BEGIN Material shown
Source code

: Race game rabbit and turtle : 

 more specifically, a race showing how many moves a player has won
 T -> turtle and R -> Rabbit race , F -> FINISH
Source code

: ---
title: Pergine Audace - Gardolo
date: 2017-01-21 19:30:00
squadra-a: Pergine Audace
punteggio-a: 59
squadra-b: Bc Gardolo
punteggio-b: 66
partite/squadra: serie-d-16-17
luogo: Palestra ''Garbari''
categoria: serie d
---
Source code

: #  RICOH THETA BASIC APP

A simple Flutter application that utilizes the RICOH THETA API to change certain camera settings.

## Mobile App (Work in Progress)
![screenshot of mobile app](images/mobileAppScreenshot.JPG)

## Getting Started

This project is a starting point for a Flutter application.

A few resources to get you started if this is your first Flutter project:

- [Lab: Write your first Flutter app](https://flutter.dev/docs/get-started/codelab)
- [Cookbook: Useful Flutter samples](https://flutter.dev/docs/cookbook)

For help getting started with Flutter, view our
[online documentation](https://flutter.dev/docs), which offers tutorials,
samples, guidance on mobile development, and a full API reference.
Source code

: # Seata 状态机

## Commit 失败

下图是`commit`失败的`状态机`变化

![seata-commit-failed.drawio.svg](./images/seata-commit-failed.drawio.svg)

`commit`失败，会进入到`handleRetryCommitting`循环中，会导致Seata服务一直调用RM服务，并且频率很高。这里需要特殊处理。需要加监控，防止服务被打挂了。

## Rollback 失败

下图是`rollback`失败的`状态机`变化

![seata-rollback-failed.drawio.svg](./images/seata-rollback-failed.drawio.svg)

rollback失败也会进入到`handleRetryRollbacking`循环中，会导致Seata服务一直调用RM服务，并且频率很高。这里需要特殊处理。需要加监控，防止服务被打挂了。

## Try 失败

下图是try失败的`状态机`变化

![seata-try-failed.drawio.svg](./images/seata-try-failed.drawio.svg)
END Material shown
▸ **What is needed**: Every line of data must be returned unchanged.

▸ **Solution to this task**:
Source code

: Race game rabbit and turtle : 

 more specifically, a race showing how many moves a player has won
 T -> turtle and R -> Rabbit race , F -> FINISH
Source code

: ---
title: Pergine Audace - Gardolo
date: 2017-01-21 19:30:00
squadra-a: Pergine Audace
punteggio-a: 59
squadra-b: Bc Gardolo
punteggio-b: 66
partite/squadra: serie-d-16-17
luogo: Palestra ''Garbari''
categoria: serie d
---
Source code

: #  RICOH THETA BASIC APP

A simple Flutter application that utilizes the RICOH THETA API to change certain camera settings.

## Mobile App (Work in Progress)
![screenshot of mobile app](images/mobileAppScreenshot.JPG)

## Getting Started

This project is a starting point for a Flutter application.

A few resources to get you started if this is your first Flutter project:

- [Lab: Write your first Flutter app](https://flutter.dev/docs/get-started/codelab)
- [Cookbook: Useful Flutter samples](https://flutter.dev/docs/cookbook)

For help getting started with Flutter, view our
[online documentation](https://flutter.dev/docs), which offers tutorials,
samples, guidance on mobile development, and a full API reference.
Source code

: # Seata 状态机

## Commit 失败

下图是`commit`失败的`状态机`变化

![seata-commit-failed.drawio.svg](./images/seata-commit-failed.drawio.svg)

`commit`失败，会进入到`handleRetryCommitting`循环中，会导致Seata服务一直调用RM服务，并且频率很高。这里需要特殊处理。需要加监控，防止服务被打挂了。

## Rollback 失败

下图是`rollback`失败的`状态机`变化

![seata-rollback-failed.drawio.svg](./images/seata-rollback-failed.drawio.svg)

rollback失败也会进入到`handleRetryRollbacking`循环中，会导致Seata服务一直调用RM服务，并且频率很高。这里需要特殊处理。需要加监控，防止服务被打挂了。

## Try 失败

下图是try失败的`状态机`变化

![seata-try-failed.drawio.svg](./images/seata-try-failed.drawio.svg)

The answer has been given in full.